Orgullo y prejuicio
Orgullo y prejuicio El elogio que Darcy les tributaba a ella y a su hermana no le pasó inadvertido. La halagó, pero no pudo consolarse por el desprecio que implicaba para el resto de la familia; y al considerar que los sinsabores de Jane habían sido en realidad obra de su misma familia, y al reflexionar en lo mal parado que había de quedar el crédito de ambas por aquella conducta impropia, sintió un abatimiento que hasta entonces no había conocido.

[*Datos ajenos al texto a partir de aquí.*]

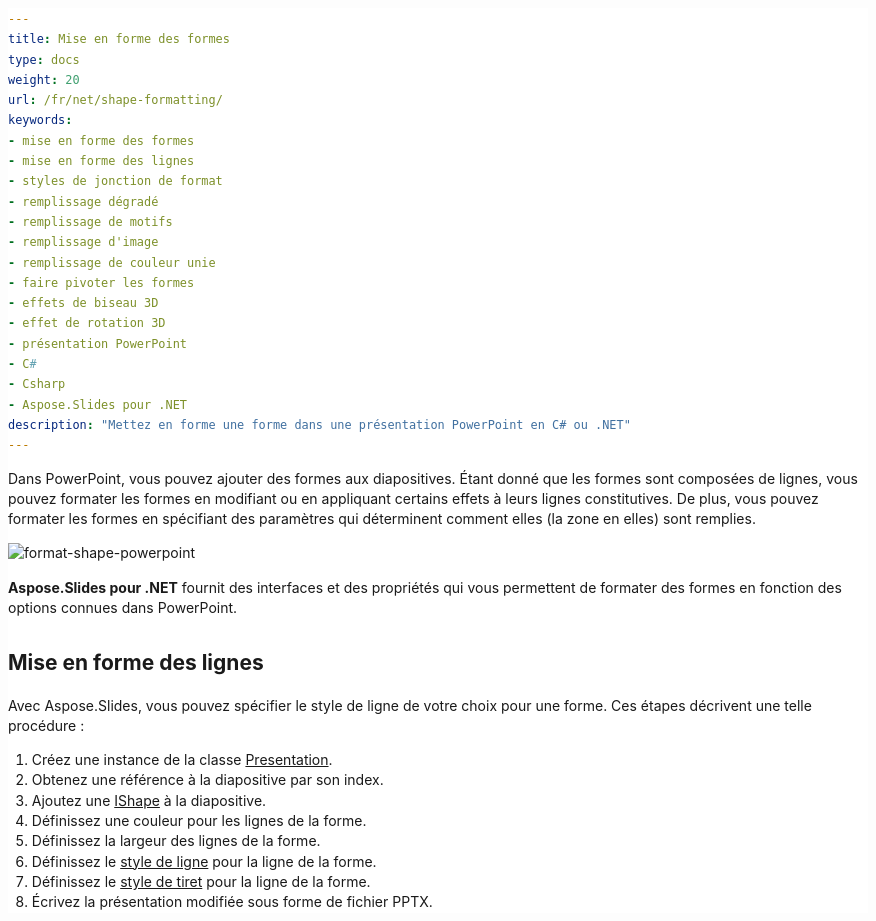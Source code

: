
```yaml
---
title: Mise en forme des formes
type: docs
weight: 20
url: /fr/net/shape-formatting/
keywords:
- mise en forme des formes
- mise en forme des lignes
- styles de jonction de format
- remplissage dégradé
- remplissage de motifs
- remplissage d'image
- remplissage de couleur unie
- faire pivoter les formes
- effets de biseau 3D
- effet de rotation 3D
- présentation PowerPoint
- C#
- Csharp
- Aspose.Slides pour .NET
description: "Mettez en forme une forme dans une présentation PowerPoint en C# ou .NET"
---
```


Dans PowerPoint, vous pouvez ajouter des formes aux diapositives. Étant donné que les formes sont composées de lignes, vous pouvez formater les formes en modifiant ou en appliquant certains effets à leurs lignes constitutives. De plus, vous pouvez formater les formes en spécifiant des paramètres qui déterminent comment elles (la zone en elles) sont remplies.

![format-shape-powerpoint](format-shape-powerpoint.png)

**Aspose.Slides pour .NET** fournit des interfaces et des propriétés qui vous permettent de formater des formes en fonction des options connues dans PowerPoint.

## **Mise en forme des lignes**

Avec Aspose.Slides, vous pouvez spécifier le style de ligne de votre choix pour une forme. Ces étapes décrivent une telle procédure :

1. Créez une instance de la classe [Presentation](https://reference.aspose.com/slides/net/aspose.slides/presentation).
2. Obtenez une référence à la diapositive par son index.
3. Ajoutez une [IShape](https://reference.aspose.com/slides/net/aspose.slides/ishape) à la diapositive.
4. Définissez une couleur pour les lignes de la forme.
5. Définissez la largeur des lignes de la forme.
6. Définissez le [style de ligne](https://reference.aspose.com/slides/net/aspose.slides/linestyle) pour la ligne de la forme.
7. Définissez le [style de tiret](http://aspose.com/api/net/slides/aspose.slides/linedashstyle) pour la ligne de la forme.
8. Écrivez la présentation modifiée sous forme de fichier PPTX.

Después de andar dos horas a lo largo del camino dando vueltas a la diversidad de sus pensamientos, considerando de nuevo los hechos, determinando posibilidades y haciéndose paulatinamente a tan repentino e importante cambio, la fatiga y el acordarse del tiempo que hacía que estaba fuera la hicieron regresar a la casa. Entró en ella con el propósito de aparentar su alegría de siempre y resuelta a reprimir los pensamientos que la asediaban, ya que de otra forma no sería capaz de mantener conversación alguna.

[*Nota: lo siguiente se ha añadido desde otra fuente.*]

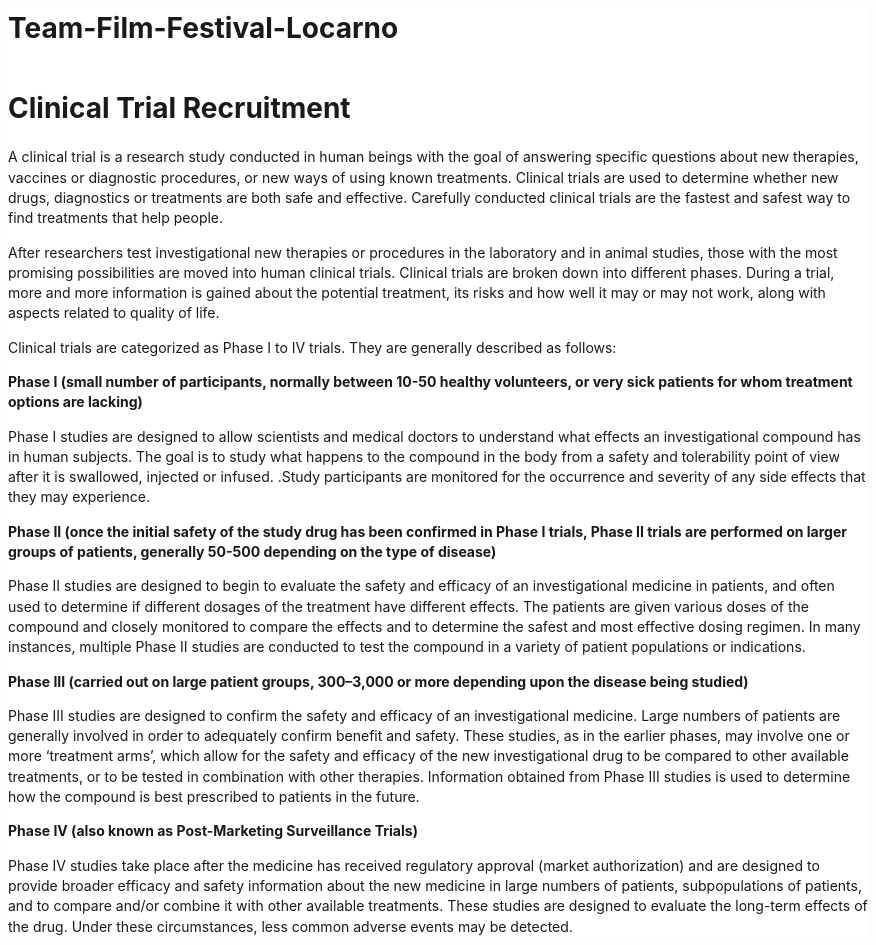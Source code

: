 # Team-Film-Festival-Locarno


# Clinical Trial Recruitment
A clinical trial is a research study conducted in human beings with the goal of answering specific questions about new therapies, vaccines or diagnostic procedures, or new ways of using known treatments. Clinical trials are used to determine whether new drugs, diagnostics or treatments are both safe and effective. Carefully conducted clinical trials are the fastest and safest way to find treatments that help people.

After researchers test investigational new therapies or procedures in the laboratory and in animal studies, those with the most promising possibilities are moved into human clinical trials. Clinical trials are broken down into different phases. During a trial, more and more information is gained about the potential treatment, its risks and how well it may or may not work, along with aspects related to quality of life.

Clinical trials are categorized as Phase I to IV trials. They are generally described as follows:

**Phase I (small number of participants, normally between 10-50 healthy volunteers, or very sick patients for whom treatment options are lacking)**

Phase I studies are designed to allow scientists and medical doctors to understand what effects an investigational compound has in human subjects. The goal is to study what happens to the compound in the body from a safety and tolerability point of view after it is swallowed, injected or infused. .Study participants are monitored for the occurrence and severity of any side effects that they may experience.

**Phase II (once the initial safety of the study drug has been confirmed in Phase I trials, Phase II trials are performed on larger groups of patients, generally 50-500 depending on the type of disease)**

Phase II studies are designed to begin to evaluate the safety and efficacy of an investigational medicine in patients, and often used to determine if different dosages of the treatment have different effects. The patients are given various doses of the compound and closely monitored to compare the effects and to determine the safest and most effective dosing regimen. In many instances, multiple Phase II studies are conducted to test the compound in a variety of patient populations or indications.


**Phase III (carried out on large patient groups, 300–3,000 or more depending upon the disease being studied)**

Phase III studies are designed to confirm the safety and efficacy of an investigational medicine. Large numbers of patients are generally involved in order to adequately confirm benefit and safety. These studies, as in the earlier phases, may involve one or more ‘treatment arms’, which allow for the safety and efficacy of the new investigational drug to be compared to other available treatments, or to be tested in combination with other therapies. Information obtained from Phase III studies is used to determine how the compound is best prescribed to patients in the future.

**Phase IV (also known as Post-Marketing Surveillance Trials)**

Phase IV studies take place after the medicine has received regulatory approval (market authorization) and are designed to provide broader efficacy and safety information about the new medicine in large numbers of patients, subpopulations of patients, and to compare and/or combine it with other available treatments. These studies are designed to evaluate the long-term effects of the drug. Under these circumstances, less common adverse events may be detected.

Le dijeron que lo dos caballeros de Rosings habían estado allí durante su ausencia; Darcy sólo por breves instantes, para despedirse; pero que el coronel Fitzwilliam se había quedado una hora por lo menos, para ver si ella llegaba y casi dispuesto a ir en su busca. A Elizabeth apenas le afectaba la partida del coronel; en realidad se alegraba. Sólo podía pensar en la carta de Darcy.